[Start of section]
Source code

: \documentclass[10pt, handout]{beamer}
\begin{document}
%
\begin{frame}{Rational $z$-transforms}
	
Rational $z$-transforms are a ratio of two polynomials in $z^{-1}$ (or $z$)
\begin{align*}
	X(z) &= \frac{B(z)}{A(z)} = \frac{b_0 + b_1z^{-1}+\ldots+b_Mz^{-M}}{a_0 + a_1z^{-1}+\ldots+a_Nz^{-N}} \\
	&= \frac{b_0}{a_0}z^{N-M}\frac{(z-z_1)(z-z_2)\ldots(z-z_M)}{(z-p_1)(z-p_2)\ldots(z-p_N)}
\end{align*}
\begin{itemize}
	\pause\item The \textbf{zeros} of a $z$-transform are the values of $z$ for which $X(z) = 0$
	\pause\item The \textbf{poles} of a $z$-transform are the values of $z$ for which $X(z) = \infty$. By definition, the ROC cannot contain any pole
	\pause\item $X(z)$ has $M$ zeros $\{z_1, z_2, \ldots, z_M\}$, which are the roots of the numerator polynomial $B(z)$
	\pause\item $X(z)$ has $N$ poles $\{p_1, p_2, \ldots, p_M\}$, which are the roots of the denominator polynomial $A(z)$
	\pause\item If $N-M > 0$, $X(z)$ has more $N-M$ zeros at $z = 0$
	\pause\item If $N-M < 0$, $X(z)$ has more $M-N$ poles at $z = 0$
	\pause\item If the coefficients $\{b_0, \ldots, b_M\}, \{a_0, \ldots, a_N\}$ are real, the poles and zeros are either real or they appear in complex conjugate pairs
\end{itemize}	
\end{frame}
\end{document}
[End of section]
Your instructions >>
The expected answer is a copy of each line in the listing above that contains "which".

The completed task >>
	\pause\item The \textbf{zeros} of a $z$-transform are the values of $z$ for which $X(z) = 0$
	\pause\item The \textbf{poles} of a $z$-transform are the values of $z$ for which $X(z) = \infty$. By definition, the ROC cannot contain any pole
	\pause\item $X(z)$ has $M$ zeros $\{z_1, z_2, \ldots, z_M\}$, which are the roots of the numerator polynomial $B(z)$
	\pause\item $X(z)$ has $N$ poles $\{p_1, p_2, \ldots, p_M\}$, which are the roots of the denominator polynomial $A(z)$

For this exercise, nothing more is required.